──────── THE DATA

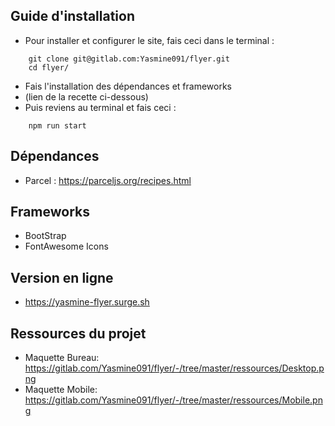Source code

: ## Guide d'installation
* Pour installer et configurer le site, fais ceci dans le terminal :
```
    git clone git@gitlab.com:Yasmine091/flyer.git
    cd flyer/
```
* Fais l'installation des dépendances et frameworks
* (lien de la recette ci-dessous)
* Puis reviens au terminal et fais ceci :
```
    npm run start
```

## Dépendances
* Parcel : https://parceljs.org/recipes.html

## Frameworks
* BootStrap 
* FontAwesome Icons

## Version en ligne
* https://yasmine-flyer.surge.sh

## Ressources du projet
* Maquette Bureau: https://gitlab.com/Yasmine091/flyer/-/tree/master/ressources/Desktop.png
* Maquette Mobile: https://gitlab.com/Yasmine091/flyer/-/tree/master/ressources/Mobile.png
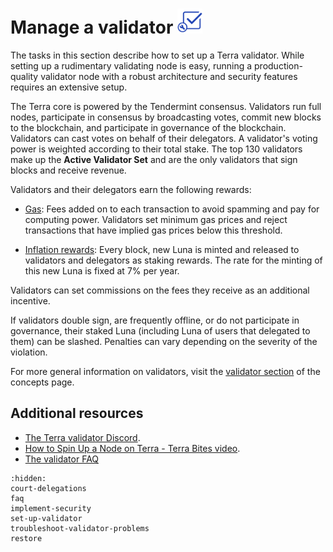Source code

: # Manage a validator <img src="/img/Build_a_validator.svg" height="40px">

The tasks in this section describe how to set up a Terra validator. While setting up a rudimentary validating node is easy, running a production-quality validator node with a robust architecture and security features requires an extensive setup.

The Terra core is powered by the Tendermint consensus. Validators run full nodes, participate in consensus by broadcasting votes, commit new blocks to the blockchain, and participate in governance of the blockchain. Validators can cast votes on behalf of their delegators. A validator's voting power is weighted according to their total stake. The top 130 validators make up the **Active Validator Set** and are the only validators that sign blocks and receive revenue.

Validators and their delegators earn the following rewards:

- [Gas](../../learn/fees.mdx#gas): Fees added on to each transaction to avoid spamming and pay for computing power. Validators set minimum gas prices and reject transactions that have implied gas prices below this threshold.

- [Inflation rewards](../../develop/module-specifications/spec-mint.mdx): Every block, new Luna is minted and released to validators and delegators as staking rewards. The rate for the minting of this new Luna is fixed at 7% per year. 

Validators can set commissions on the fees they receive as an additional incentive.

If validators double sign, are frequently offline, or do not participate in governance, their staked Luna (including Luna of users that delegated to them) can be slashed. Penalties can vary depending on the severity of the violation.

For more general information on validators, visit the [validator section](../../learn/protocol.mdx#validators) of the concepts page.

## Additional resources

- [The Terra validator Discord](https://discord.com/invite/ERczeGeMEa).
- [How to Spin Up a Node on Terra - Terra Bites video](https://www.youtube.com/watch?v=2lKAvltKX6w&ab_channel=TerraBites).
- [The validator FAQ](faq.md)

```{toctree}
:hidden:
court-delegations
faq
implement-security
set-up-validator
troubleshoot-validator-problems
restore
```
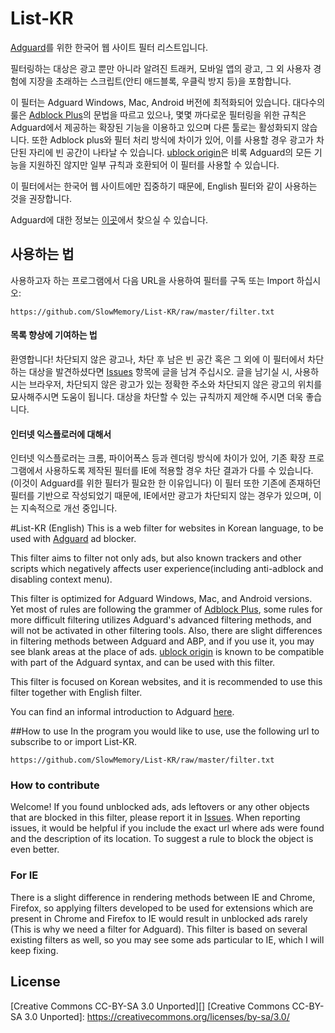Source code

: # List-KR
[Adguard][]를 위한 한국어 웹 사이트 필터 리스트입니다.

필터링하는 대상은 광고 뿐만 아니라 알려진 트래커, 모바일 앱의 광고, 그 외 사용자 경험에 지장을 초래하는 스크립트(안티 애드블록, 우클릭 방지 등)을 포함합니다.



이 필터는 Adguard Windows, Mac, Android 버전에 최적화되어 있습니다. 대다수의 룰은 [Adblock Plus][]의 문법을 따르고 있으나, 몇몇 까다로운 필터링을 위한 규칙은 Adguard에서 제공하는 확장된 기능을 이용하고 있으며 다른 툴로는 활성화되지 않습니다. 또한 Adblock plus와 필터 처리 방식에 차이가 있어, 이를 사용할 경우 광고가 차단된 자리에 빈 공간이 나타날 수 있습니다. [ublock origin][]은 비록 Adguard의 모든 기능을 지원하진 않지만 일부 규칙과 호환되어 이 필터를 사용할 수 있습니다.

이 필터에서는 한국어 웹 사이트에만 집중하기 때문에, English 필터와 같이 사용하는 것을 권장합니다.

Adguard에 대한 정보는 [이곳][]에서 찾으실 수 있습니다.

## 사용하는 법

사용하고자 하는 프로그램에서 다음 URL을 사용하여 필터를 구독 또는 Import 하십시오:
```
https://github.com/SlowMemory/List-KR/raw/master/filter.txt
```

#### 목록 향상에 기여하는 법

환영합니다! 차단되지 않은 광고나, 차단 후 남은 빈 공간 혹은 그 외에 이 필터에서 차단하는 대상을 발견하셨다면 [Issues][] 항목에 글을 남겨 주십시오. 글을 남기실 시, 사용하시는 브라우저, 차단되지 않은 광고가 있는 정확한 주소와 차단되지 않은 광고의 위치를 묘사해주시면 도움이 됩니다. 대상을 차단할 수 있는 규칙까지 제안해 주시면 더욱 좋습니다.

#### 인터넷 익스플로러에 대해서

인터넷 익스플로러는 크롬, 파이어폭스 등과 렌더링 방식에 차이가 있어, 기존 확장 프로그램에서 사용하도록 제작된 필터를 IE에 적용할 경우 차단 결과가 다를 수 있습니다. (이것이 Adguard를 위한 필터가 필요한 한 이유입니다) 이 필터 또한 기존에 존재하던 필터를 기반으로 작성되었기 때문에, IE에서만 광고가 차단되지 않는 경우가 있으며, 이는 지속적으로 개선 중입니다.

#List-KR (English)
This is a web filter for websites in Korean language, to be used with [Adguard][] ad blocker.

This filter aims to filter not only ads, but also known trackers and other scripts which negatively affects user experience(including anti-adblock and disabling context menu).

This filter is optimized for Adguard Windows, Mac, and Android versions. Yet most of rules are following the grammer of [Adblock Plus][], some rules for more difficult filtering utilizes Adguard's advanced filtering methods, and will not be activated in other filtering tools. Also, there are slight differences in filtering methods between Adguard and ABP, and if you use it, you may see blank areas at the place of ads. [ublock origin] is known to be compatible with part of the Adguard syntax, and can be used with this filter.

This filter is focused on Korean websites, and it is recommended to use this filter together with English filter.

You can find an informal introduction to Adguard [here][].

##How to use
In the program you would like to use, use the following url to subscribe to or import List-KR.
```
https://github.com/SlowMemory/List-KR/raw/master/filter.txt
```

### How to contribute
Welcome! If you found unblocked ads, ads leftovers or any other objects that are blocked in this filter, please report it in [Issues][]. When reporting issues, it would be helpful if you include the exact url where ads were found and the description of its location. To suggest a rule to block the object is even better.

### For IE
There is a slight difference in rendering methods between IE and Chrome, Firefox, so applying filters developed to be used for extensions which are present in Chrome and Firefox to IE would result in unblocked ads rarely (This is why we need a filter for Adguard). This filter is based on several existing filters as well, so you may see some ads particular to IE, which I will keep fixing.

[Adguard]: https://adguard.com
[Adblock Plus]: https://adblockplus.org/
[ublock origin]: https://github.com/gorhill/uBlock
[이곳]: https://namu.wiki/w/Adguard
[here]: https://namu.wiki/w/Adguard
[Issues]: https://github.com/SlowMemory/List-KR/issues
## License
[Creative Commons CC-BY-SA 3.0 Unported][]
[Creative Commons CC-BY-SA 3.0 Unported]: https://creativecommons.org/licenses/by-sa/3.0/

────────────────

*EXERCISE DIRECTIONS*
Return every line of the data above in which "fees" appears.

*WRITTEN SOLUTION*
- [Gas](../../learn/fees.mdx#gas): Fees added on to each transaction to avoid spamming and pay for computing power. Validators set minimum gas prices and reject transactions that have implied gas prices below this threshold.
Validators can set commissions on the fees they receive as an additional incentive.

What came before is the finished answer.